───── Data records ─────

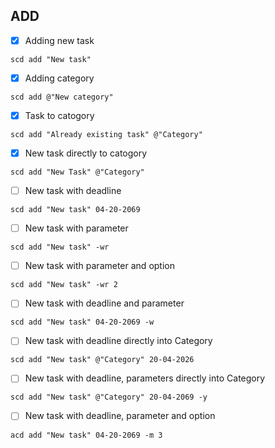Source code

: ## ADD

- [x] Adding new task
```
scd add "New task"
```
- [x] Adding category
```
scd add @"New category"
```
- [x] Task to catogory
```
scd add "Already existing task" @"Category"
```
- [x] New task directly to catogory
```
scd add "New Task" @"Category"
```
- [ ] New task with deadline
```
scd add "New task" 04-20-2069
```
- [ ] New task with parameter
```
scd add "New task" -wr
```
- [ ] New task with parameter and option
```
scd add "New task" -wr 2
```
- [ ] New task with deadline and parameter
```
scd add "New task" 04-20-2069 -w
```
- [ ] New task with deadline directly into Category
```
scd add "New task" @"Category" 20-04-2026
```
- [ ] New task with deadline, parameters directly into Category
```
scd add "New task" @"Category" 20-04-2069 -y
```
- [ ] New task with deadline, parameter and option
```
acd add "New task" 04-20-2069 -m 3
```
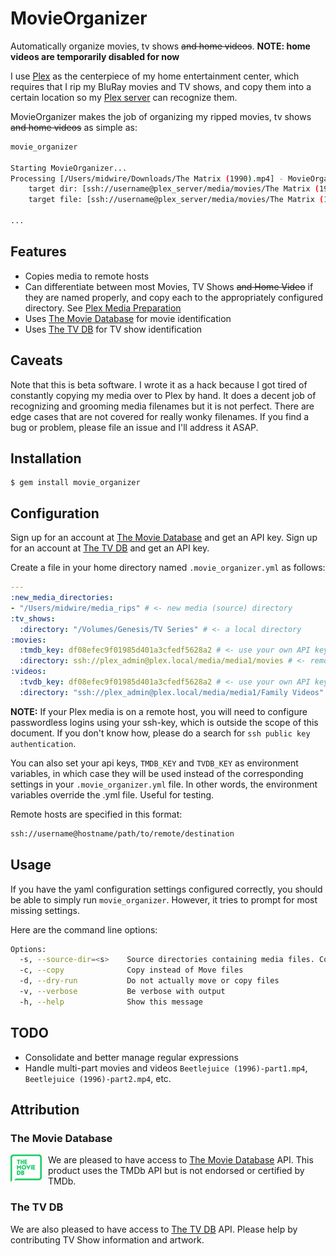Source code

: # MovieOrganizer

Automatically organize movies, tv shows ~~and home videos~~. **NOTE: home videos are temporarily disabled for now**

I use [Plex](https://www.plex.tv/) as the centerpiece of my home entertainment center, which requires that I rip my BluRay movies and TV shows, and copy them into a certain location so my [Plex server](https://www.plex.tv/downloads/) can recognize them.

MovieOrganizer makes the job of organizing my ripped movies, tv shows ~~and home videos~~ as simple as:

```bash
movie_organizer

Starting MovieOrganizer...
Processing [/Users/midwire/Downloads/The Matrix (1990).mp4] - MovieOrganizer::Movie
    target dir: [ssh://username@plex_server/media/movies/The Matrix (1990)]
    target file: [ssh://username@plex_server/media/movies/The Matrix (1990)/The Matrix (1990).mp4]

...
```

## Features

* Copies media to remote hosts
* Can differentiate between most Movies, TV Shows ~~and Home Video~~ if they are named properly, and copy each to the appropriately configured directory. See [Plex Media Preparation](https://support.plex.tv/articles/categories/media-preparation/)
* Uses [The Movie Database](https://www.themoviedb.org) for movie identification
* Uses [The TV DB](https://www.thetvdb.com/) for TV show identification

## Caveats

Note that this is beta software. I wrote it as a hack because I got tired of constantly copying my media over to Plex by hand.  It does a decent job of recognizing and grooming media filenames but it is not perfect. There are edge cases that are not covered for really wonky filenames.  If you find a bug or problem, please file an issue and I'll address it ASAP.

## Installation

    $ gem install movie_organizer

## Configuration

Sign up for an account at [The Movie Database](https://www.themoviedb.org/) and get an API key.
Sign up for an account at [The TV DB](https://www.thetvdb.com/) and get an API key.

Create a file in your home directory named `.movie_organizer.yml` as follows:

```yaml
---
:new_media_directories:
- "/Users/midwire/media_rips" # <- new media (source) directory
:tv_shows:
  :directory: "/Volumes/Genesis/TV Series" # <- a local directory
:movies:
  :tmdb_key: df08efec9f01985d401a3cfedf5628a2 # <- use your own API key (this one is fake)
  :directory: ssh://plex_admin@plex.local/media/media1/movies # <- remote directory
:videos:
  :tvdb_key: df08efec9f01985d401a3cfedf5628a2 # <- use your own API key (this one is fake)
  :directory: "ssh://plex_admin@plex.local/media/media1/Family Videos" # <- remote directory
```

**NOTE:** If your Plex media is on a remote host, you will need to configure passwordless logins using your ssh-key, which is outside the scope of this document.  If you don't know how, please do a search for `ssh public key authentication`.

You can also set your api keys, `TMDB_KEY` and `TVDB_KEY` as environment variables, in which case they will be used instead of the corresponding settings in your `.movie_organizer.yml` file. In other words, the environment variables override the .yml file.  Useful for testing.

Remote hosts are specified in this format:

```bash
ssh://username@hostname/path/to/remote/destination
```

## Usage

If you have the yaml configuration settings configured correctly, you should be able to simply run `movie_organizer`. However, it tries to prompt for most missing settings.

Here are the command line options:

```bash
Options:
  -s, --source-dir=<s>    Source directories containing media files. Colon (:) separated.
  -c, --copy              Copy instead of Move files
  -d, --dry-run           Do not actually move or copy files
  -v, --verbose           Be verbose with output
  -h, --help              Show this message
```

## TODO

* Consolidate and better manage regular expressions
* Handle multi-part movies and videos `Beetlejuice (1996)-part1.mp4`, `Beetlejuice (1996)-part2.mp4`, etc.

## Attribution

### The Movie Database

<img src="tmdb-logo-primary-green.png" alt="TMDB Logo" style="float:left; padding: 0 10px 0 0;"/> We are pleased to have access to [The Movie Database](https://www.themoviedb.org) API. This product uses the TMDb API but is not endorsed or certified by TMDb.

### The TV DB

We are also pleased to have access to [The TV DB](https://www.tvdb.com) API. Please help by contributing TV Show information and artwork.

─────

__Assignment__.
In your copy of the records above, include no pictures and match every line exactly.

__Worked solution__.
Source code

: ## ADD

- [x] Adding new task
```
scd add "New task"
```
- [x] Adding category
```
scd add @"New category"
```
- [x] Task to catogory
```
scd add "Already existing task" @"Category"
```
- [x] New task directly to catogory
```
scd add "New Task" @"Category"
```
- [ ] New task with deadline
```
scd add "New task" 04-20-2069
```
- [ ] New task with parameter
```
scd add "New task" -wr
```
- [ ] New task with parameter and option
```
scd add "New task" -wr 2
```
- [ ] New task with deadline and parameter
```
scd add "New task" 04-20-2069 -w
```
- [ ] New task with deadline directly into Category
```
scd add "New task" @"Category" 20-04-2026
```
- [ ] New task with deadline, parameters directly into Category
```
scd add "New task" @"Category" 20-04-2069 -y
```
- [ ] New task with deadline, parameter and option
```
acd add "New task" 04-20-2069 -m 3
```
Source code

: # MovieOrganizer

Automatically organize movies, tv shows ~~and home videos~~. **NOTE: home videos are temporarily disabled for now**

I use [Plex](https://www.plex.tv/) as the centerpiece of my home entertainment center, which requires that I rip my BluRay movies and TV shows, and copy them into a certain location so my [Plex server](https://www.plex.tv/downloads/) can recognize them.

MovieOrganizer makes the job of organizing my ripped movies, tv shows ~~and home videos~~ as simple as:

```bash
movie_organizer

Starting MovieOrganizer...
Processing [/Users/midwire/Downloads/The Matrix (1990).mp4] - MovieOrganizer::Movie
    target dir: [ssh://username@plex_server/media/movies/The Matrix (1990)]
    target file: [ssh://username@plex_server/media/movies/The Matrix (1990)/The Matrix (1990).mp4]

...
```

## Features

* Copies media to remote hosts
* Can differentiate between most Movies, TV Shows ~~and Home Video~~ if they are named properly, and copy each to the appropriately configured directory. See [Plex Media Preparation](https://support.plex.tv/articles/categories/media-preparation/)
* Uses [The Movie Database](https://www.themoviedb.org) for movie identification
* Uses [The TV DB](https://www.thetvdb.com/) for TV show identification

## Caveats

Note that this is beta software. I wrote it as a hack because I got tired of constantly copying my media over to Plex by hand.  It does a decent job of recognizing and grooming media filenames but it is not perfect. There are edge cases that are not covered for really wonky filenames.  If you find a bug or problem, please file an issue and I'll address it ASAP.

## Installation

    $ gem install movie_organizer

## Configuration

Sign up for an account at [The Movie Database](https://www.themoviedb.org/) and get an API key.
Sign up for an account at [The TV DB](https://www.thetvdb.com/) and get an API key.

Create a file in your home directory named `.movie_organizer.yml` as follows:

```yaml
---
:new_media_directories:
- "/Users/midwire/media_rips" # <- new media (source) directory
:tv_shows:
  :directory: "/Volumes/Genesis/TV Series" # <- a local directory
:movies:
  :tmdb_key: df08efec9f01985d401a3cfedf5628a2 # <- use your own API key (this one is fake)
  :directory: ssh://plex_admin@plex.local/media/media1/movies # <- remote directory
:videos:
  :tvdb_key: df08efec9f01985d401a3cfedf5628a2 # <- use your own API key (this one is fake)
  :directory: "ssh://plex_admin@plex.local/media/media1/Family Videos" # <- remote directory
```

**NOTE:** If your Plex media is on a remote host, you will need to configure passwordless logins using your ssh-key, which is outside the scope of this document.  If you don't know how, please do a search for `ssh public key authentication`.

You can also set your api keys, `TMDB_KEY` and `TVDB_KEY` as environment variables, in which case they will be used instead of the corresponding settings in your `.movie_organizer.yml` file. In other words, the environment variables override the .yml file.  Useful for testing.

Remote hosts are specified in this format:

```bash
ssh://username@hostname/path/to/remote/destination
```

## Usage

If you have the yaml configuration settings configured correctly, you should be able to simply run `movie_organizer`. However, it tries to prompt for most missing settings.

Here are the command line options:

```bash
Options:
  -s, --source-dir=<s>    Source directories containing media files. Colon (:) separated.
  -c, --copy              Copy instead of Move files
  -d, --dry-run           Do not actually move or copy files
  -v, --verbose           Be verbose with output
  -h, --help              Show this message
```

## TODO

* Consolidate and better manage regular expressions
* Handle multi-part movies and videos `Beetlejuice (1996)-part1.mp4`, `Beetlejuice (1996)-part2.mp4`, etc.

## Attribution

### The Movie Database

<img src="tmdb-logo-primary-green.png" alt="TMDB Logo" style="float:left; padding: 0 10px 0 0;"/> We are pleased to have access to [The Movie Database](https://www.themoviedb.org) API. This product uses the TMDb API but is not endorsed or certified by TMDb.

### The TV DB

We are also pleased to have access to [The TV DB](https://www.tvdb.com) API. Please help by contributing TV Show information and artwork.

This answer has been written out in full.